> _Prompt_: Search the data below for the string "begin" and copy all lines where it shows up.

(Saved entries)
◆ ◆ ◆ ◆ ◆ ◆ ◆

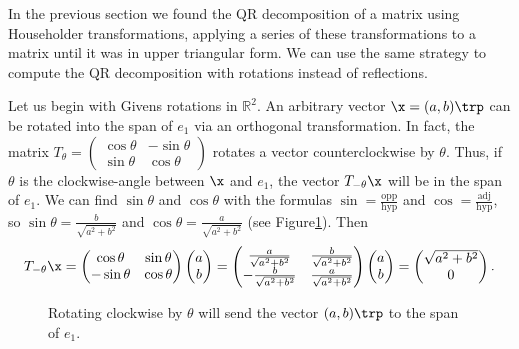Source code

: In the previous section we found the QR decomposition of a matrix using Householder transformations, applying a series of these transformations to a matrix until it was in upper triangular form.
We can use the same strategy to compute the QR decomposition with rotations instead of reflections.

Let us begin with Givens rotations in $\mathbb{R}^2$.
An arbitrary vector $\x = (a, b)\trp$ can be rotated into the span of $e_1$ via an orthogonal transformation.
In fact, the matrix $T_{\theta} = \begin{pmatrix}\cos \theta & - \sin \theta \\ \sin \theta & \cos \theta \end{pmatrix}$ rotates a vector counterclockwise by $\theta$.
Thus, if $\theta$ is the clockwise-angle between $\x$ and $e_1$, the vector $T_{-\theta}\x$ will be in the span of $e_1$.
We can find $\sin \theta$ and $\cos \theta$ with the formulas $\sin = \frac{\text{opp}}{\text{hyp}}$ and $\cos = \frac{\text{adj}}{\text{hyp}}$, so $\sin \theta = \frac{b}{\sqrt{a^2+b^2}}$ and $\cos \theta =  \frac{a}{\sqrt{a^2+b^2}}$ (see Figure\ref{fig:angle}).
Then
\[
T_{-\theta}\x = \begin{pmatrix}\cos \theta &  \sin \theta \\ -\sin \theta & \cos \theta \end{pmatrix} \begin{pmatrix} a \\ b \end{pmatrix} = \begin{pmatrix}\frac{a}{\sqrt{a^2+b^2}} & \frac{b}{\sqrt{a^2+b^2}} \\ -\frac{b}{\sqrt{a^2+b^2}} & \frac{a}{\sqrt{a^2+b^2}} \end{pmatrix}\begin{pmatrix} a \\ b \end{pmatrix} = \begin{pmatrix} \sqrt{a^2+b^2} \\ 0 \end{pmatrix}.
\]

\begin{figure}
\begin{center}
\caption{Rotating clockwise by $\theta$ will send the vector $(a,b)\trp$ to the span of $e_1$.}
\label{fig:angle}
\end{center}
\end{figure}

◆ ◆ ◆ ◆ ◆ ◆ ◆

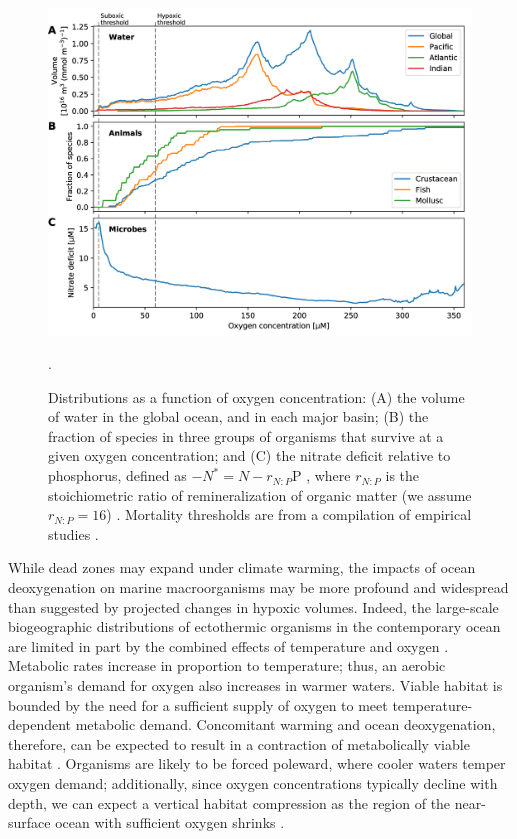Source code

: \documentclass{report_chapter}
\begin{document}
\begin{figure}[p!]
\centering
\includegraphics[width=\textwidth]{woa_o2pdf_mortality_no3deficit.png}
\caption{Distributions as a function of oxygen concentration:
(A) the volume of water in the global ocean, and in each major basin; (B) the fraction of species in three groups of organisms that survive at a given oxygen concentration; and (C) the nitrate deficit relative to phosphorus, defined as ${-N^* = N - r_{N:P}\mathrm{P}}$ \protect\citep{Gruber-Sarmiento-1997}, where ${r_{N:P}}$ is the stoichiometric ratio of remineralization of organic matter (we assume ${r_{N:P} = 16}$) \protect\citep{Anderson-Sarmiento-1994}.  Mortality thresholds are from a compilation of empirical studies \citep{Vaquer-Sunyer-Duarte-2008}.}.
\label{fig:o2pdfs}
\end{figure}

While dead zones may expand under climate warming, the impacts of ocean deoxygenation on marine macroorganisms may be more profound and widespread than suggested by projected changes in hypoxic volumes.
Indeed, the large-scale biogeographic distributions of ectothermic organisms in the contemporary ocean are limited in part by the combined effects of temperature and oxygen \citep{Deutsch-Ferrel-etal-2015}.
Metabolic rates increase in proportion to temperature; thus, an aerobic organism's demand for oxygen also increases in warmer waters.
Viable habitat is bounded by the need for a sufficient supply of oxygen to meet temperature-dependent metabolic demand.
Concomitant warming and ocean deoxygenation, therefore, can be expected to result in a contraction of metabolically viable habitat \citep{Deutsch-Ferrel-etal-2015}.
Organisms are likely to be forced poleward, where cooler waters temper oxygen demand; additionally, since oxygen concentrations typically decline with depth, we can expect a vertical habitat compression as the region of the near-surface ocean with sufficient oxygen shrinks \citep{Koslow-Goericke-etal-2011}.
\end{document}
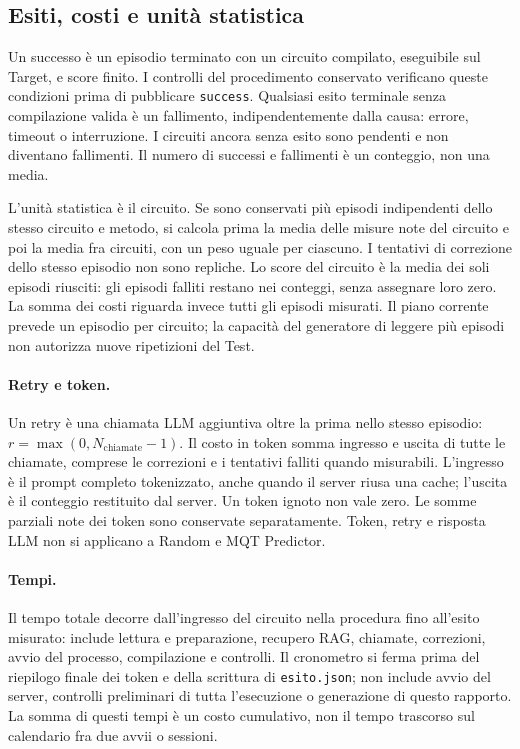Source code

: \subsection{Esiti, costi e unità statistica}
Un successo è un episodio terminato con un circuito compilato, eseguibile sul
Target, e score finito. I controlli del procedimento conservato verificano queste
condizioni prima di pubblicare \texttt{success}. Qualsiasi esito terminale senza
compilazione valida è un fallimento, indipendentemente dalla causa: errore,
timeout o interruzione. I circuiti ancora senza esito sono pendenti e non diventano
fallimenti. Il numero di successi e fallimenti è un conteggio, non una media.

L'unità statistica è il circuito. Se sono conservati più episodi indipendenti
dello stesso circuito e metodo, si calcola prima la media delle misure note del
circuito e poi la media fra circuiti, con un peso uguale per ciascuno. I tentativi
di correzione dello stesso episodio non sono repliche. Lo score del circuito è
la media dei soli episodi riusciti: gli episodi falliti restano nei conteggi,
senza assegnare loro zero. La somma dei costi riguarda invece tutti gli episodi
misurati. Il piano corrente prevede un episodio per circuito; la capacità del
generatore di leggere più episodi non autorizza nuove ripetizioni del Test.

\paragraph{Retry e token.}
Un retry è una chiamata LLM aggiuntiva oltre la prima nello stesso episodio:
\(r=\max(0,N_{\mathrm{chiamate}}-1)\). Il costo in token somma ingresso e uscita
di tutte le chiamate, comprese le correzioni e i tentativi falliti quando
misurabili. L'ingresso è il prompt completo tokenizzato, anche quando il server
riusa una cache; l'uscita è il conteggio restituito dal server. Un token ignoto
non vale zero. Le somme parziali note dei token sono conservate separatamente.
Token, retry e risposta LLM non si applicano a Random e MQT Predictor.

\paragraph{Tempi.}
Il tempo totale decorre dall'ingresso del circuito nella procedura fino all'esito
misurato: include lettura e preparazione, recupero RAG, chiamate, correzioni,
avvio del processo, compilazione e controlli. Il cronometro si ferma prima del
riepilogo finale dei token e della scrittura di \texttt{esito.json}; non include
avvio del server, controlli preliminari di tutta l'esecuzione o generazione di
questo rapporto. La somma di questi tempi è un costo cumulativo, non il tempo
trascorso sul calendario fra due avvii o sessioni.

◆ ◆ ◆ ◆ ◆ ◆ ◆

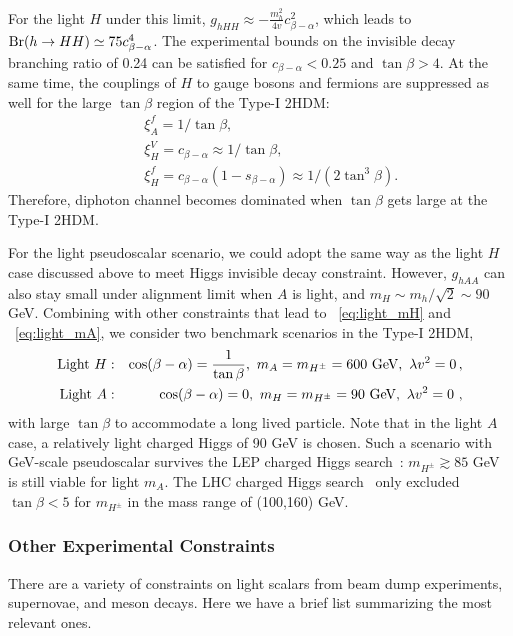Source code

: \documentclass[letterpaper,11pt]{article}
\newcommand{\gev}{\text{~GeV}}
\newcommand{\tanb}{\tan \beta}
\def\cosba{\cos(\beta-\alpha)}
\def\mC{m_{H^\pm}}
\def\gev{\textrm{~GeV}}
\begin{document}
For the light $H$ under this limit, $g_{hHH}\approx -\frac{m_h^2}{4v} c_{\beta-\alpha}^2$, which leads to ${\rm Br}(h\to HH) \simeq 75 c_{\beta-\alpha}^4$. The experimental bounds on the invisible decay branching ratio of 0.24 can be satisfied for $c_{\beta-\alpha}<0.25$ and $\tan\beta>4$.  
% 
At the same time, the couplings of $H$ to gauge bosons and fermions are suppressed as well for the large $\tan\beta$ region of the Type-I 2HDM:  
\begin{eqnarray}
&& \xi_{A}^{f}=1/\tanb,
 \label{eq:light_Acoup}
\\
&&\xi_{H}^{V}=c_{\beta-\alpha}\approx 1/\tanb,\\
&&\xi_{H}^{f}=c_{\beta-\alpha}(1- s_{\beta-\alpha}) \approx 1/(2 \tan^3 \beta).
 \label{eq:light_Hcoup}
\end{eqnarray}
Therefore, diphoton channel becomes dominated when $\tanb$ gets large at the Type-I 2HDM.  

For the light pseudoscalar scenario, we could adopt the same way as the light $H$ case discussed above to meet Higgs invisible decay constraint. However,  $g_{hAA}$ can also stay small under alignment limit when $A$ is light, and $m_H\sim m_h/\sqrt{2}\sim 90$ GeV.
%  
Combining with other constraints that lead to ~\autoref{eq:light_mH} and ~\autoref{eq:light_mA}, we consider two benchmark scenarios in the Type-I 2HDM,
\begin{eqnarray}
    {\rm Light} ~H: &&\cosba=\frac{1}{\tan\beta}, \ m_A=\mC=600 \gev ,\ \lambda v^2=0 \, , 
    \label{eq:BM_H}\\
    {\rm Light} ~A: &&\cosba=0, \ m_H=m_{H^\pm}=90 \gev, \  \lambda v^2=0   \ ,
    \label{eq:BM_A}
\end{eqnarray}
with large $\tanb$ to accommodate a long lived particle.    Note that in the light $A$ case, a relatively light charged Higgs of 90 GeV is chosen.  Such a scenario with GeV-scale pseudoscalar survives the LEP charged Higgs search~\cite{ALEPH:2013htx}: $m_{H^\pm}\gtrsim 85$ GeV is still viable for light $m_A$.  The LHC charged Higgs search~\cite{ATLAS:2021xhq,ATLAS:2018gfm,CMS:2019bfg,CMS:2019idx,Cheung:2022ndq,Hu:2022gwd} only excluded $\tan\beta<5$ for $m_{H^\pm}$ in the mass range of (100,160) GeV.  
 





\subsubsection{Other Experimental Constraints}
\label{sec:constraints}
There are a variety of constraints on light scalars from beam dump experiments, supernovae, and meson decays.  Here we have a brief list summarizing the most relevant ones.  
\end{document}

◆ ◆ ◆ ◆ ◆ ◆ ◆

> _Reply to the exercise_:
Let us begin with Givens rotations in $\mathbb{R}^2$.
In fact, the matrix $T_{\theta} = \begin{pmatrix}\cos \theta & - \sin \theta \\ \sin \theta & \cos \theta \end{pmatrix}$ rotates a vector counterclockwise by $\theta$.
T_{-\theta}\x = \begin{pmatrix}\cos \theta &  \sin \theta \\ -\sin \theta & \cos \theta \end{pmatrix} \begin{pmatrix} a \\ b \end{pmatrix} = \begin{pmatrix}\frac{a}{\sqrt{a^2+b^2}} & \frac{b}{\sqrt{a^2+b^2}} \\ -\frac{b}{\sqrt{a^2+b^2}} & \frac{a}{\sqrt{a^2+b^2}} \end{pmatrix}\begin{pmatrix} a \\ b \end{pmatrix} = \begin{pmatrix} \sqrt{a^2+b^2} \\ 0 \end{pmatrix}.
\begin{figure}
\begin{center}
\begin{document}
\begin{figure}[p!]
\begin{document}
\begin{eqnarray}
\begin{eqnarray}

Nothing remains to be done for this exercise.